As in previous games in the series, the Crimson Thief is split into chapters, with each chapter being located in a different country. You’ll have a list of “hidden” or otherwise necessary items that must be collected throughout a variety of environments in each country, with all of these items remaining constant at the bottom of the screen. Some items are hidden within the scenes, while others need to be gathered by completing some sort of task – using a crowbar to open a manhole and recovering a coin in the sewers, for example. Back and forth you’ll go, completing tasks in each scene in a fairly linear fashion, until you’ve also found enough “travel ticket” pieces to travel to the next country.
As you go along, you’ll eventually recover the artifact found in that country, normally after completing a puzzle or two. These puzzles are fairly challenging, if only for the fact that they don’t come with detailed instructions. Instead, it’s up to your observational skills to understand what to do and then figure out how to do it either through strategy or trial and error. Some of these puzzles deal with matching items to their country flag, while others rely on tile-sliding or code-breaking.
The rest of the game can be described in the same way. Mortimer Beckett and the Crimson Thief is not a simple game, even though its gameplay setup isn’t that complex. With somewhat blurry graphics, the cluttered or otherwise large scenes can be hard to navigate, as it’s not entirely clear as to what items you can interact with or not.
Upon landing in a new country, you’ll likely spend lots of time simply hovering your mouse around the screen, waiting for it to change into the “interactive” symbol, and must then decipher which item in your inventory corresponds to that particular area. You can’t rush through the game, which might be frustrating to some, but if you take your time and thoroughly clear each scene, there’s a real sense of satisfaction that arrives once you’ve used every single item in a country.
Depending on how familiar you are with such games, or how quickly you pick up on the rules of puzzles, you can expect to spend around four hours completing the game.
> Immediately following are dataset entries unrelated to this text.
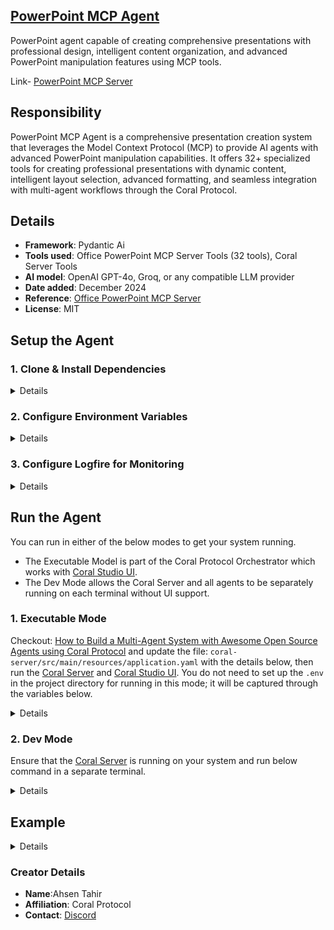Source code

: ## [PowerPoint MCP Agent](https://github.com/Coral-Protocol/Coral-PowerPointMCP-Agent)

PowerPoint agent capable of creating comprehensive presentations with professional design, intelligent content organization, and advanced PowerPoint manipulation features using MCP tools.

Link- [PowerPoint MCP Server](https://github.com/GongRzhe/Office-PowerPoint-MCP-Server)

## Responsibility
PowerPoint MCP Agent is a comprehensive presentation creation system that leverages the Model Context Protocol (MCP) to provide AI agents with advanced PowerPoint manipulation capabilities. It offers 32+ specialized tools for creating professional presentations with dynamic content, intelligent layout selection, advanced formatting, and seamless integration with multi-agent workflows through the Coral Protocol.

## Details
- **Framework**: Pydantic Ai
- **Tools used**: Office PowerPoint MCP Server Tools (32 tools), Coral Server Tools
- **AI model**: OpenAI GPT-4o, Groq, or any compatible LLM provider
- **Date added**: December 2024
- **Reference**: [Office PowerPoint MCP Server](https://github.com/GongRzhe/Office-PowerPoint-MCP-Server)
- **License**: MIT

## Setup the Agent

### 1. Clone & Install Dependencies

<details>

Ensure that the [Coral Server](https://github.com/Coral-Protocol/coral-server) is running on your system. If you are trying to run the PowerPoint agent and require an input, you can either create your agent which communicates on the coral server or run and register the [Interface Agent](https://github.com/Coral-Protocol/Coral-Interface-Agent) on the Coral Server.

```bash
# In a new terminal clone the repository:
git clone https://github.com/Coral-Protocol/Coral-PowerPointMCP-Agent

# Navigate to the project directory:
cd Coral-PowerPointMCP-Agent

# install uv
pip install uv

# Install dependencies from `pyproject.toml` using `uv`:
uv sync
```

</details>

### 2. Configure Environment Variables

<details>

Get the API Key:
[OpenAI](https://platform.openai.com/api-keys) || 
[Groq](https://console.groq.com/keys) || 
[Anthropic](https://console.anthropic.com/) || 
Any other compatible LLM provider

```bash
# Create .env file in project root
cp -r .env.example .env
```

Configure your .env file with the following variables:
```bash
# LLM Configuration
MODEL_PROVIDER=openai  # or groq, anthropic, etc.
MODEL_NAME=gpt-4o      # or moonshotai/kimi-k2-instruct for Groq
OPENAI_API_KEY/GROQ_API_KEY =your_api_key_here

```
Check if the .env file has correct URL for Coral Server and adjust the parameters accordingly.

</details>

### 3. Configure Logfire for Monitoring

<details>

This agent uses [Logfire](https://ai.pydantic.dev/logfire/#pydantic-logfire) for monitoring tool usage and agent behavior. Logfire provides detailed insights into how your agent interacts with tools and handles requests.

1. **Setup Logfire**
   ```python
   # These lines are already included in main.py
   import logfire
   
   logfire.configure()  
   logfire.instrument_pydantic_ai()
   ```

For more details about Logfire configuration and features, visit: [Pydantic-AI Logfire Documentation](https://ai.pydantic.dev/logfire/#pydantic-logfire)

</details>

## Run the Agent

You can run in either of the below modes to get your system running.

- The Executable Model is part of the Coral Protocol Orchestrator which works with [Coral Studio UI](https://github.com/Coral-Protocol/coral-studio).
- The Dev Mode allows the Coral Server and all agents to be separately running on each terminal without UI support.

### 1. Executable Mode

Checkout: [How to Build a Multi-Agent System with Awesome Open Source Agents using Coral Protocol](https://github.com/Coral-Protocol/existing-agent-sessions-tutorial-private-temp) and update the file: `coral-server/src/main/resources/application.yaml` with the details below, then run the [Coral Server](https://github.com/Coral-Protocol/coral-server) and [Coral Studio UI](https://github.com/Coral-Protocol/coral-studio). You do not need to set up the `.env` in the project directory for running in this mode; it will be captured through the variables below.

<details>

For Linux or MAC:

```bash
# PROJECT_DIR="/PATH/TO/YOUR/PROJECT"

applications:
  - id: "app"
    name: "Default Application"
    description: "Default application for testing"
    privacyKeys:
      - "default-key"
      - "public"
      - "priv"

registry:
  powerpoint_agent:
    options:
      - name: "GROQ_API_KEY"
        type: "string"
        description: "API key for the LLM service (OpenAI, Groq, etc.)"
      - name: "MODEL_PROVIDER"
        type: "string"
        description: "LLM provider (openai, groq, anthropic, etc.)"
      - name: "MODEL_NAME"
        type: "string"
        description: "Model name (gpt-4o, llama-3.3-70b-versatile, etc.)"
    runtime:
      type: "executable"
      command: ["bash", "-c", "${PROJECT_DIR}/run_agent.sh main.py"]
      environment:
        - name: "GROQ_API_KEY"
          from: "GROQ_API_KEY"
        - name: "MODEL_PROVIDER"
          from: "MODEL_PROVIDER"
        - name: "MODEL_NAME"
          from: "MODEL_NAME"
```

For Windows, create a powershell command (run_agent.ps1) and run:

```bash
command: ["powershell","-ExecutionPolicy", "Bypass", "-File", "${PROJECT_DIR}/run_agent.ps1","main.py"]
```

</details>

### 2. Dev Mode

Ensure that the [Coral Server](https://github.com/Coral-Protocol/coral-server) is running on your system and run below command in a separate terminal.

<details>

```bash
# Run the agent using `uv`:
uv run main.py
```

You can view the agents running in Dev Mode using the [Coral Studio UI](https://github.com/Coral-Protocol/coral-studio) by running it separately in a new terminal.

</details>

## Example

<details>

```bash
# Input to the interface agent:
Ask the Office PowerPoint MCP Agent to generate a PowerPoint presentation on the topic "Transformer Architecture". The agent should analyze the topic and create a clean, professional, and visually appealing deck that includes relevant tables, charts, and shapes. Ensure all text is properly contained within the slide boundaries for a neat and tidy appearance. Save the final presentation as "transformer_architecture" at "enter your path".

# Output:
It will create the slides at the path you provided.
```

</details>

### Creator Details
- **Name**:Ahsen Tahir
- **Affiliation**: Coral Protocol
- **Contact**: [Discord](https://discord.com/invite/Xjm892dtt3)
There’s an epilogue to unlock after you’ve completed the main story, and the Premium Edition gives you a Strategy Guide if you get stuck (unfortunately, you must exit back to the main menu to access it).
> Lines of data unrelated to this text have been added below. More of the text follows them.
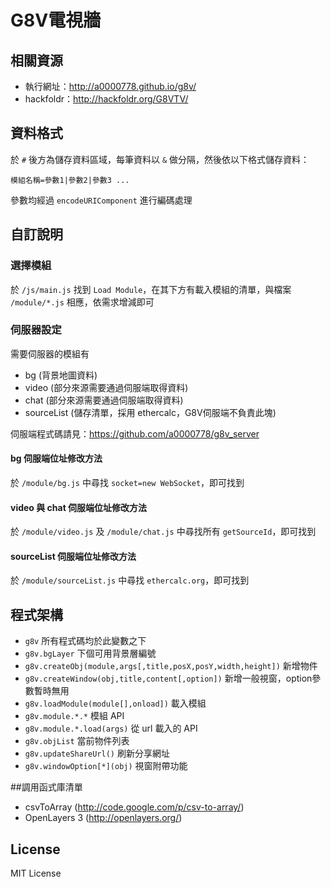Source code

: # G8V電視牆
## 相關資源
- 執行網址：http://a0000778.github.io/g8v/
- hackfoldr：http://hackfoldr.org/G8VTV/

## 資料格式
於 `#` 後方為儲存資料區域，每筆資料以 `&` 做分隔，然後依以下格式儲存資料：
```
模組名稱=參數1|參數2|參數3 ...
```
參數均經過 `encodeURIComponent` 進行編碼處理

## 自訂說明
### 選擇模組
於 `/js/main.js` 找到 `Load Module`，在其下方有載入模組的清單，與檔案 `/module/*.js` 相應，依需求增減即可

### 伺服器設定
需要伺服器的模組有
- bg (背景地圖資料)
- video (部分來源需要通過伺服端取得資料)
- chat (部分來源需要通過伺服端取得資料)
- sourceList (儲存清單，採用 ethercalc，G8V伺服端不負責此塊)

伺服端程式碼請見：https://github.com/a0000778/g8v_server

#### bg 伺服端位址修改方法
於 `/module/bg.js` 中尋找 `socket=new WebSocket`，即可找到

#### video 與 chat 伺服端位址修改方法
於 `/module/video.js` 及 `/module/chat.js` 中尋找所有 `getSourceId`，即可找到

#### sourceList 伺服端位址修改方法
於 `/module/sourceList.js` 中尋找 `ethercalc.org`，即可找到

## 程式架構
- `g8v` 所有程式碼均於此變數之下
- `g8v.bgLayer` 下個可用背景層編號
- `g8v.createObj(module,args[,title,posX,posY,width,height])` 新增物件
- `g8v.createWindow(obj,title,content[,option])` 新增一般視窗，option參數暫時無用
- `g8v.loadModule(module[],onload])` 載入模組
- `g8v.module.*.*` 模組 API
- `g8v.module.*.load(args)` 從 url 載入的 API
- `g8v.objList` 當前物件列表
- `g8v.updateShareUrl()` 刷新分享網址
- `g8v.windowOption[*](obj)` 視窗附帶功能

##調用函式庫清單
- csvToArray (http://code.google.com/p/csv-to-array/)
- OpenLayers 3 (http://openlayers.org/)

## License
MIT License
While the games in the Mortimer Beckett franchise have never exactly been “easy” games, they tend to have a charming storyline or cutscenes to flesh them out. While the cutscenes do exist between countries here, mostly in the form of travel animations, the story itself feels shallow and under-developed. Still, the gameplay is just challenging enough to be satisfying, and is definitely recommendable to previous fans of the franchise.